Instructions for the task:
From the first line to the last, give the records again exactly.

Recorded information:
-=-=-

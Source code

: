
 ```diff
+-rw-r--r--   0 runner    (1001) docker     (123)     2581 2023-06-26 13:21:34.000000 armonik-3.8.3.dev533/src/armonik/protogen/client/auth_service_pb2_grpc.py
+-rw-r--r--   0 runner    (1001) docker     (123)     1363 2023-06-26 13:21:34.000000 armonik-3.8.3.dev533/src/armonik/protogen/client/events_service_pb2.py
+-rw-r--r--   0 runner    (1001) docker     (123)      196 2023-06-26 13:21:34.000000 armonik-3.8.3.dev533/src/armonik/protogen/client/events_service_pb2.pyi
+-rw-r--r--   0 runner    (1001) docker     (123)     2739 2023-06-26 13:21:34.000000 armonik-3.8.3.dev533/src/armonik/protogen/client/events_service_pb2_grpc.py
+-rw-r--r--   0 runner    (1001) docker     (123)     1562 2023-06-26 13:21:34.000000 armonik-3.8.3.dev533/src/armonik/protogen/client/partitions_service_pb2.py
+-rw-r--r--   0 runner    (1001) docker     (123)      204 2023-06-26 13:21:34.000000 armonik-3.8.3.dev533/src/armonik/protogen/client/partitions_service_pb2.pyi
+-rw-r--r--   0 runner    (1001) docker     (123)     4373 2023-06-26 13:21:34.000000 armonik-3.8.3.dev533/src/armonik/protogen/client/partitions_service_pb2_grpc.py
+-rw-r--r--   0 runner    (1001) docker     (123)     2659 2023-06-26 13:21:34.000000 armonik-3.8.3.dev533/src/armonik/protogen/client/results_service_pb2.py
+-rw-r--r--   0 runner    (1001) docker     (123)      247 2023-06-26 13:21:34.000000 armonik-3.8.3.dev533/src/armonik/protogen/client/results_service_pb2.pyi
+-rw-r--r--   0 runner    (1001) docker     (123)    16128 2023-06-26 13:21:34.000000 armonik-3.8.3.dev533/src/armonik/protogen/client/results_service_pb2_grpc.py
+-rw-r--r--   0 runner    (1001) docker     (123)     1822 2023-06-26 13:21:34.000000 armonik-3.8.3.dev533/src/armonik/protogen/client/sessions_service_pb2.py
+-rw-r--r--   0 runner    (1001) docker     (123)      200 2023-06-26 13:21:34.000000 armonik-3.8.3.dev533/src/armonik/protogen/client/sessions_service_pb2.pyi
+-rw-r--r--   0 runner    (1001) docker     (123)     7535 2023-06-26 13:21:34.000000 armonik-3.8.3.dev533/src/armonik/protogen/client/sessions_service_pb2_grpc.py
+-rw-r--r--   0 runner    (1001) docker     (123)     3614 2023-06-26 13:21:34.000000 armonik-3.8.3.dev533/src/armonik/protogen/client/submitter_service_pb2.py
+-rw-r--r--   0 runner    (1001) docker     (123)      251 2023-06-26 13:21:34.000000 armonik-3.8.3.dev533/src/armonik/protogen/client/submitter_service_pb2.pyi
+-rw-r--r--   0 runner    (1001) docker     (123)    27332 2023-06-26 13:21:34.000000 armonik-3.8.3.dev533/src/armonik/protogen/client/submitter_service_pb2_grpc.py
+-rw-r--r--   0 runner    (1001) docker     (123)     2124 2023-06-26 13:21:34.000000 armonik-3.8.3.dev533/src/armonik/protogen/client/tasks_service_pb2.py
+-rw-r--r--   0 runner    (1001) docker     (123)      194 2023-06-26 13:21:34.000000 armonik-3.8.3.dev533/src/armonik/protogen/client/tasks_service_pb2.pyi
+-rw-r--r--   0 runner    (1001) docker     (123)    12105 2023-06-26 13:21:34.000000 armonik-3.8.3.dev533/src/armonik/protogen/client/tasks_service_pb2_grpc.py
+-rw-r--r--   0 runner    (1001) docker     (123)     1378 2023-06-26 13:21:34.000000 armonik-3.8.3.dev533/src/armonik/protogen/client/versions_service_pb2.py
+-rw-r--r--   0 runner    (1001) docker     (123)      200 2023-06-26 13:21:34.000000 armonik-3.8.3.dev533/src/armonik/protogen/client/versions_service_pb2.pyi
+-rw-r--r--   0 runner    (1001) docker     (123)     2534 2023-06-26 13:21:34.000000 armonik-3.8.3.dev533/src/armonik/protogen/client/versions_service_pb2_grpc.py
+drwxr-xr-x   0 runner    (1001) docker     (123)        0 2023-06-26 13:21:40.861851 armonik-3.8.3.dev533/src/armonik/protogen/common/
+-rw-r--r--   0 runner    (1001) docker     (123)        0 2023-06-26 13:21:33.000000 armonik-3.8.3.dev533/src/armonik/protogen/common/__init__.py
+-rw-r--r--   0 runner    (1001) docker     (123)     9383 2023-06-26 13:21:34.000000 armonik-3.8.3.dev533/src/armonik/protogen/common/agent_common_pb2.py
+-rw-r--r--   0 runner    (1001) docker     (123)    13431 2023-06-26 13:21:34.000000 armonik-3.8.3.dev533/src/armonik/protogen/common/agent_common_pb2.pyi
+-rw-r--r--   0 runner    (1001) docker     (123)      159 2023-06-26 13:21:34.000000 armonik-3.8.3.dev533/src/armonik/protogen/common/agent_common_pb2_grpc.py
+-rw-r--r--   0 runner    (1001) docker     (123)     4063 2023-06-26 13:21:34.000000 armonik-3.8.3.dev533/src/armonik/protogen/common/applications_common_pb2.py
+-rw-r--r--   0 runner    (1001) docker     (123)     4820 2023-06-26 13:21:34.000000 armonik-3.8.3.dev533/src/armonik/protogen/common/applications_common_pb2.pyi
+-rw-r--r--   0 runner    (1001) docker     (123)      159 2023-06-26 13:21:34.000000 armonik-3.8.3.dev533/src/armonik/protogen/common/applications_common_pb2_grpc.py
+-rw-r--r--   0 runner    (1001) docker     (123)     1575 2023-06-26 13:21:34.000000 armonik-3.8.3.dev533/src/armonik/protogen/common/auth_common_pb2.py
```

-=-=-

Response area:
Source code

:
 ```diff
+-rw-r--r--   0 runner    (1001) docker     (123)     2581 2023-06-26 13:21:34.000000 armonik-3.8.3.dev533/src/armonik/protogen/client/auth_service_pb2_grpc.py
+-rw-r--r--   0 runner    (1001) docker     (123)     1363 2023-06-26 13:21:34.000000 armonik-3.8.3.dev533/src/armonik/protogen/client/events_service_pb2.py
+-rw-r--r--   0 runner    (1001) docker     (123)      196 2023-06-26 13:21:34.000000 armonik-3.8.3.dev533/src/armonik/protogen/client/events_service_pb2.pyi
+-rw-r--r--   0 runner    (1001) docker     (123)     2739 2023-06-26 13:21:34.000000 armonik-3.8.3.dev533/src/armonik/protogen/client/events_service_pb2_grpc.py
+-rw-r--r--   0 runner    (1001) docker     (123)     1562 2023-06-26 13:21:34.000000 armonik-3.8.3.dev533/src/armonik/protogen/client/partitions_service_pb2.py
+-rw-r--r--   0 runner    (1001) docker     (123)      204 2023-06-26 13:21:34.000000 armonik-3.8.3.dev533/src/armonik/protogen/client/partitions_service_pb2.pyi
+-rw-r--r--   0 runner    (1001) docker     (123)     4373 2023-06-26 13:21:34.000000 armonik-3.8.3.dev533/src/armonik/protogen/client/partitions_service_pb2_grpc.py
+-rw-r--r--   0 runner    (1001) docker     (123)     2659 2023-06-26 13:21:34.000000 armonik-3.8.3.dev533/src/armonik/protogen/client/results_service_pb2.py
+-rw-r--r--   0 runner    (1001) docker     (123)      247 2023-06-26 13:21:34.000000 armonik-3.8.3.dev533/src/armonik/protogen/client/results_service_pb2.pyi
+-rw-r--r--   0 runner    (1001) docker     (123)    16128 2023-06-26 13:21:34.000000 armonik-3.8.3.dev533/src/armonik/protogen/client/results_service_pb2_grpc.py
+-rw-r--r--   0 runner    (1001) docker     (123)     1822 2023-06-26 13:21:34.000000 armonik-3.8.3.dev533/src/armonik/protogen/client/sessions_service_pb2.py
+-rw-r--r--   0 runner    (1001) docker     (123)      200 2023-06-26 13:21:34.000000 armonik-3.8.3.dev533/src/armonik/protogen/client/sessions_service_pb2.pyi
+-rw-r--r--   0 runner    (1001) docker     (123)     7535 2023-06-26 13:21:34.000000 armonik-3.8.3.dev533/src/armonik/protogen/client/sessions_service_pb2_grpc.py
+-rw-r--r--   0 runner    (1001) docker     (123)     3614 2023-06-26 13:21:34.000000 armonik-3.8.3.dev533/src/armonik/protogen/client/submitter_service_pb2.py
+-rw-r--r--   0 runner    (1001) docker     (123)      251 2023-06-26 13:21:34.000000 armonik-3.8.3.dev533/src/armonik/protogen/client/submitter_service_pb2.pyi
+-rw-r--r--   0 runner    (1001) docker     (123)    27332 2023-06-26 13:21:34.000000 armonik-3.8.3.dev533/src/armonik/protogen/client/submitter_service_pb2_grpc.py
+-rw-r--r--   0 runner    (1001) docker     (123)     2124 2023-06-26 13:21:34.000000 armonik-3.8.3.dev533/src/armonik/protogen/client/tasks_service_pb2.py
+-rw-r--r--   0 runner    (1001) docker     (123)      194 2023-06-26 13:21:34.000000 armonik-3.8.3.dev533/src/armonik/protogen/client/tasks_service_pb2.pyi
+-rw-r--r--   0 runner    (1001) docker     (123)    12105 2023-06-26 13:21:34.000000 armonik-3.8.3.dev533/src/armonik/protogen/client/tasks_service_pb2_grpc.py
+-rw-r--r--   0 runner    (1001) docker     (123)     1378 2023-06-26 13:21:34.000000 armonik-3.8.3.dev533/src/armonik/protogen/client/versions_service_pb2.py
+-rw-r--r--   0 runner    (1001) docker     (123)      200 2023-06-26 13:21:34.000000 armonik-3.8.3.dev533/src/armonik/protogen/client/versions_service_pb2.pyi
+-rw-r--r--   0 runner    (1001) docker     (123)     2534 2023-06-26 13:21:34.000000 armonik-3.8.3.dev533/src/armonik/protogen/client/versions_service_pb2_grpc.py
+drwxr-xr-x   0 runner    (1001) docker     (123)        0 2023-06-26 13:21:40.861851 armonik-3.8.3.dev533/src/armonik/protogen/common/
+-rw-r--r--   0 runner    (1001) docker     (123)        0 2023-06-26 13:21:33.000000 armonik-3.8.3.dev533/src/armonik/protogen/common/__init__.py
+-rw-r--r--   0 runner    (1001) docker     (123)     9383 2023-06-26 13:21:34.000000 armonik-3.8.3.dev533/src/armonik/protogen/common/agent_common_pb2.py
+-rw-r--r--   0 runner    (1001) docker     (123)    13431 2023-06-26 13:21:34.000000 armonik-3.8.3.dev533/src/armonik/protogen/common/agent_common_pb2.pyi
+-rw-r--r--   0 runner    (1001) docker     (123)      159 2023-06-26 13:21:34.000000 armonik-3.8.3.dev533/src/armonik/protogen/common/agent_common_pb2_grpc.py
+-rw-r--r--   0 runner    (1001) docker     (123)     4063 2023-06-26 13:21:34.000000 armonik-3.8.3.dev533/src/armonik/protogen/common/applications_common_pb2.py
+-rw-r--r--   0 runner    (1001) docker     (123)     4820 2023-06-26 13:21:34.000000 armonik-3.8.3.dev533/src/armonik/protogen/common/applications_common_pb2.pyi
+-rw-r--r--   0 runner    (1001) docker     (123)      159 2023-06-26 13:21:34.000000 armonik-3.8.3.dev533/src/armonik/protogen/common/applications_common_pb2_grpc.py
+-rw-r--r--   0 runner    (1001) docker     (123)     1575 2023-06-26 13:21:34.000000 armonik-3.8.3.dev533/src/armonik/protogen/common/auth_common_pb2.py
```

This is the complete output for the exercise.